Though they lived a few hours apart in Virginia, it never kept them from getting together for an afternoon jam when they had the time, and Larry also had his own connections to Colorado in the newly formed Leftover Salmon’s original banjo player Mark Vann (a TBF winner himself). Keel and Vann had been friends since they first met in ’89 and formed a bluegrass outfit called Farmer’s Trust and in 1993 Vann convinced Larry to come out to Colorado for the Telluride Bluegrass Festival where Larry surprised even himself by winning the flatpicker’s contest. “I was completely surprised, because there was wonderful talent in the whole thing, you know. Just seeing all that and getting to take in Colorado was prize enough. It’s kept me coming back for years.” Keel says about the mountains and the music during that first visit.

And fortunate we are to have enjoyed those visits over the years. With an unofficial title of ‘Bluegrass Legend and Master Fisherman’, Larry is considered one of the best flatpickers on the planet. Steeped in the old-timey and with a gravelly voice as deep and rich as mooshine on a riverbank, it’s a nice complement to Williams’ smooth-as-silk delivery. Larry’s flat-picking style is as seamless as it is gymnastic and he’s a master at simulating banjo rolls, mandolin runs or even parts that you would normally hear played on a fiddle.

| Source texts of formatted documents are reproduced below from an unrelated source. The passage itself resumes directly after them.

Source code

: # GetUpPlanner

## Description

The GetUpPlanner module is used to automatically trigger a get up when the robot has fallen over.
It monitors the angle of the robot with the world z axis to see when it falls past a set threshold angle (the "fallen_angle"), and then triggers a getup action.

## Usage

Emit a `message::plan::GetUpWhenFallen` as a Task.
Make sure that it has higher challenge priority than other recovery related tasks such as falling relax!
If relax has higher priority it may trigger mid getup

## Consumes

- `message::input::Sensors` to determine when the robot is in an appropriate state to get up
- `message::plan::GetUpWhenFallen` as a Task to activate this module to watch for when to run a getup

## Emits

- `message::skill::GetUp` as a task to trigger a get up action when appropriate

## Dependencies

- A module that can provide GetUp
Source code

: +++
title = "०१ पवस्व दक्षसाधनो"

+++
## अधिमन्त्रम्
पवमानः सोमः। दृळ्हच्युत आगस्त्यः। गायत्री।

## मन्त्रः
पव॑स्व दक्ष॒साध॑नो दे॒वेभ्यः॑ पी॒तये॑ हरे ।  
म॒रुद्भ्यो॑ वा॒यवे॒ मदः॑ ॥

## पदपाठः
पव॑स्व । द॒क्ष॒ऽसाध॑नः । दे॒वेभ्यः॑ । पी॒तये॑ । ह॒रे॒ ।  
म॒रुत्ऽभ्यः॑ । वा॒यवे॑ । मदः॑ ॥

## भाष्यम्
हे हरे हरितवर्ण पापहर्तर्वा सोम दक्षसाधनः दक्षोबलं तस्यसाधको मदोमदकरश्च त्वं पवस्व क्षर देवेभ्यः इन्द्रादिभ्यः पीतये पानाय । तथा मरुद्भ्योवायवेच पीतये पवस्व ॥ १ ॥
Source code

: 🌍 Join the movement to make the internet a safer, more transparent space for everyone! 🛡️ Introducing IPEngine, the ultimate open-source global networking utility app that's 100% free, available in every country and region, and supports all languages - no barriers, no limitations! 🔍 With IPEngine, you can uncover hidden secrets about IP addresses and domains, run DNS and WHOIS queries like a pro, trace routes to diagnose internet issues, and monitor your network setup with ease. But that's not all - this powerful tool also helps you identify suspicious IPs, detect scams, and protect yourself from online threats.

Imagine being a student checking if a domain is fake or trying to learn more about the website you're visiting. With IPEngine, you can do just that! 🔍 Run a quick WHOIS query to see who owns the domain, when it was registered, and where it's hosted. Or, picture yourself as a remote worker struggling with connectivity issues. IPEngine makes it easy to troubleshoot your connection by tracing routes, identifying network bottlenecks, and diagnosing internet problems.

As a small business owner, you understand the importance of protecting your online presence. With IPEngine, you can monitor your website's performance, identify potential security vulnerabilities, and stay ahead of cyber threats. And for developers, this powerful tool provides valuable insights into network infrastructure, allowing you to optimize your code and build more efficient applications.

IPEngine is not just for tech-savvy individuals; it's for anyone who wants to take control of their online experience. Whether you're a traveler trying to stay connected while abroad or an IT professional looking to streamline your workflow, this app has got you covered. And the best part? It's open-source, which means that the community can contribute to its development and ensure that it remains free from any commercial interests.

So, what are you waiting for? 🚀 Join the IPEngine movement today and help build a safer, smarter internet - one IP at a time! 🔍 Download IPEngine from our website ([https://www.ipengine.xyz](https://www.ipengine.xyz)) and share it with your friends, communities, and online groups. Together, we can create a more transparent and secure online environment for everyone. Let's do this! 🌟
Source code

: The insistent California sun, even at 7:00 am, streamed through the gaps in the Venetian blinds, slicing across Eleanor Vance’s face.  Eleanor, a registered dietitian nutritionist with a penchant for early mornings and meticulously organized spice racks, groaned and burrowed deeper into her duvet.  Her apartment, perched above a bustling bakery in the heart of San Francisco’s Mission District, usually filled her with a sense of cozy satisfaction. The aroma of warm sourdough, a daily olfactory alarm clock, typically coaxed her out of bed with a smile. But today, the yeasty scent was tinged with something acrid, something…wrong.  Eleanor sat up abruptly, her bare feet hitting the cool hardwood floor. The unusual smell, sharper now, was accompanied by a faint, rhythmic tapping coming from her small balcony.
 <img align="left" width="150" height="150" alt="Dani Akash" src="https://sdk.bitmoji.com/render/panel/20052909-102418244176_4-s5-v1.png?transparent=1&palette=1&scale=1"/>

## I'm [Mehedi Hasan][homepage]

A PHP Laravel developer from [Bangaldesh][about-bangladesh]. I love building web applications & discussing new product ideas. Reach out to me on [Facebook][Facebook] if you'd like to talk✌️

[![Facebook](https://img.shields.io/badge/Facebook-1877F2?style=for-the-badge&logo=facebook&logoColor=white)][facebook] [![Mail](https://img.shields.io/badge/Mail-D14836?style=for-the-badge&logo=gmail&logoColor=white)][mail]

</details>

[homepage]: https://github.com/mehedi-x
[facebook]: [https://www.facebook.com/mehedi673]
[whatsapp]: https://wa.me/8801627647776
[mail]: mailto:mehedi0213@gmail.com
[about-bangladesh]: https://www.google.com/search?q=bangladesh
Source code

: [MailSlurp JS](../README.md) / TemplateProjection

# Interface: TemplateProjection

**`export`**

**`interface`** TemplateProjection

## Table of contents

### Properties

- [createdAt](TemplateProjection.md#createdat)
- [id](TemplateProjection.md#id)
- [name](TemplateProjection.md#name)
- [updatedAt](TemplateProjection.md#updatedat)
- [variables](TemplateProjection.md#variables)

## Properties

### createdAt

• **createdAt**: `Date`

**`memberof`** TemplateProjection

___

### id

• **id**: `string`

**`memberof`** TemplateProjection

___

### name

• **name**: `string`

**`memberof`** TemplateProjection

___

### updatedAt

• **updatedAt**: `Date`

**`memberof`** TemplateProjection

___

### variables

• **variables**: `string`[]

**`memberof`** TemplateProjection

The bridge between Keller and Larry is provided by Larry’s wife Jenny on the upright bass. Born into the bluegrass tradition herself and a young enthusiast, Larry and Jenny met at a bluegrass festival and were soon playing together anywhere and everywhere they could.

The whole album couldn’t flow any better, managing to create a commonality and a cohesiveness to the scattershot playlist. On youtube I found videos of the trio playing songs from THIEF alongside the gentle Rappahannock river in Virginia and the chemistry between the three is captured perfectly. Keller leading the way, at times chopping hardwood, other times throwing in his fluid and almost a-rythmic rolls and fills. Larry charges up and down the neck with his unique style of rollicking flatpicking while the beautiful Jenny Keel ties it all together with her solid timing and gentle attack, sometimes drifting off with a wistful smile, but always keeping one eye on Keller and watching out for his surprises. These videos are a testament to the essence of bluegrass, the depth of their friendship, and that good warm feeling of fraternity that only bluegrass music and good whiskey can produce. It is obvious that these people have nowhere else to be, and nothing else they’d rather be doing than playing music together.

Speaking of their friendship and collaboration with Keller, Larry says, “I’ll tell ya’, he’s always amazed me with his creativity and his ideas and the directions he heads with all of his playin’ as far as not just your typical cover songs or his original material, he’s always got a surprise in there for ya’. His rythm capability is as good as it gets, it’s the best I know of and I just love playing music with him you know, it really fires me up. We tend to read each other like a book now, it’s pretty awesome.”

And when it comes to the diverse origins of the material, the legend from Natural Bridge, Virginia says, “You know with a lot of these songs off of THIEF, me not being the big radio listener of popular music, I hadn’t heard of any of the songs that were on the CD. It was hilarious, we rehearsed ‘em and got ‘em all down and had ‘em tight and then we go out to play these shows in front of thousands of people… and everyone’s singing the words to them. I feel like the odd man out in weird way, but we put our touch on ‘em and I’m real happy to be a part of it.”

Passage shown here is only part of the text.